Good morning,
The forecast for Whitewater calls for a chance of thunderstorms today, with a high temperature of eighty-six degrees.
The Wisconsin Historical Society notes that on this day in 1919:
On this date the Green Bay Packers professional football team was founded during a meeting in the editorial rooms of Green Bay Press-Gazette. On this evening, a score or more of young athletes, called together by Curly Lambeau and George Calhoun, gathered in the editorial room on Cherry Street and organized a football the team. [Source: Packers.com]
I’ve posted about cycling, and about the opposition of some fans to doping in cycling, and their efforts to root it from the sport. I very much support their efforts. In the New York Times, there was a story that describes the dislike some fans have for doping. In Cycling Fans Root for Dopers to Get Caught, Robert Mackey writes that
As a remarkably entertaining edition of the Tour de France comes to an end this weekend, some of the most passionate fans of professional cycling are paying less attention to what’s happening in the race than they are to news of a federal investigation into the allegation that Lance Armstrong engaged in systematic doping to win it on seven previous occasions.

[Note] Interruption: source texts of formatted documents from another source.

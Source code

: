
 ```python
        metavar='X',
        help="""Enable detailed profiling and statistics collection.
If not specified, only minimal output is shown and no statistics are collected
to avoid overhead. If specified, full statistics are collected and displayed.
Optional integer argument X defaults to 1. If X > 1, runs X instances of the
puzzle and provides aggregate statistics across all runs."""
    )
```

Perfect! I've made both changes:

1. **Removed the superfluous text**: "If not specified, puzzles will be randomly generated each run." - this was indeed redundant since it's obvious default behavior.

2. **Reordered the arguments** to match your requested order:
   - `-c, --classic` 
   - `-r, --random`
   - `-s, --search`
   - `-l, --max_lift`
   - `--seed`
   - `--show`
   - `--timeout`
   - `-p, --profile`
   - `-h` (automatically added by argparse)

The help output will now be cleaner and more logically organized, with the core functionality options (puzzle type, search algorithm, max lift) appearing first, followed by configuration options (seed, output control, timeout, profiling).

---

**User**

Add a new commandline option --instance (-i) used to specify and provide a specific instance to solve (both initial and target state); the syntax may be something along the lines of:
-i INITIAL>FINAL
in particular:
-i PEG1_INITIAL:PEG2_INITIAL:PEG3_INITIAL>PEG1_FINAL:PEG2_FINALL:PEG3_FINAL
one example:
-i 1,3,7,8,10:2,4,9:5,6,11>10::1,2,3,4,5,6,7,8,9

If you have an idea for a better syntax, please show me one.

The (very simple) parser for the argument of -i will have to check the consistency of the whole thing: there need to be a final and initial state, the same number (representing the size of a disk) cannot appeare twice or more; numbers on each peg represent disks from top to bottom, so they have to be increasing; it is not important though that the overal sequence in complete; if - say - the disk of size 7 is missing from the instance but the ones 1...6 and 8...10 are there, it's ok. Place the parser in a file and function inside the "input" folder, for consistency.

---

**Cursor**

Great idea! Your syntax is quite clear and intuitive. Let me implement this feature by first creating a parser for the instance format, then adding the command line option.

That is at least in part because some of the best-informed fans, who maintain remarkably detailed and active Twitter feeds dedicated to sharing information about performance-enhancing drugs, remain convinced that some of the top riders have found ways to cheat and avoid detection.
Among the most knowledgeable and entertaining of these feeds are the ones written by the obsessive, recovering fan who use the Twitter handle Cycling Fans Anonymous, an English woman who calls herself Festina Girl, and the bike racers and cartoonists Andy Shen and Dan Schmalz who write as NY Velocity.
As my colleague Ian Austen reported in May, their suspicions are shared by scientists who have demonstrated that a technique known as microdosing could allow cyclists to use the blood-boosting drug EPO, which changed the sport in the 1990s, to “gain a significant performance advantage” while still passing all of the tests currently administered.
I follow Cycling Fans Anonymous on Twitter, and they cover the doping controversy in cycling closely (as much a brief tweet can do). These fans want a clean sport, an honest sport, and they deserve one.
There are videos at the GazetteXtra.com and WalworthCountyToday.com that show how those online publications are making clever use of the web. First the videos, then a few remarks.
At GazetteXtra.com, community blogger Glen Lloyd has a new video about Ronald Reagan and his connection to the Janesville-area Rock River:
Here’s the second, posted at WalworthCountyToday.com, from an AP story at Fox 6 News, showing a case of McNugget Rage:
The videos are different, but they illustrate the contrast between these local publications and others nearby. Only the websites of the GazetteXtra.com and WalworthCountyToday.com show a real understanding for the web, and for what it can do.
The nearby Daily Union site has nothing so lively, of such range. I doubt they’d show a viral video, in any event. It might not seem serious to them, perhaps. In this, they would ignore the variety on the web, limit their traffic, tie themselves to an oh-so-serious but stodgy coverage of events, and reflexive support of public officials. (On the print side, I find it hard to see how an afternoon newspaper has any longterm prospects. If the much livelier Capital Times couldn’t make it in print in Madison as an afternoon paper, I don’t see how the DU can stay an afternoon paper in Jefferson County.)
The website of the formerly-local Whitewater Register is shared between several papers in the Southern Lakes newspaper chain. There’s a video posted there as of this morning, but the link for it points nowhere. The website looks less polished than what an ordinary person could accomplish in a weekend.
Finally, about that McNugget video: the customer’s drunk, but is there something about being drunk that makes McNuggets irresistible? I’ve never heard of a sober customer with such a craving.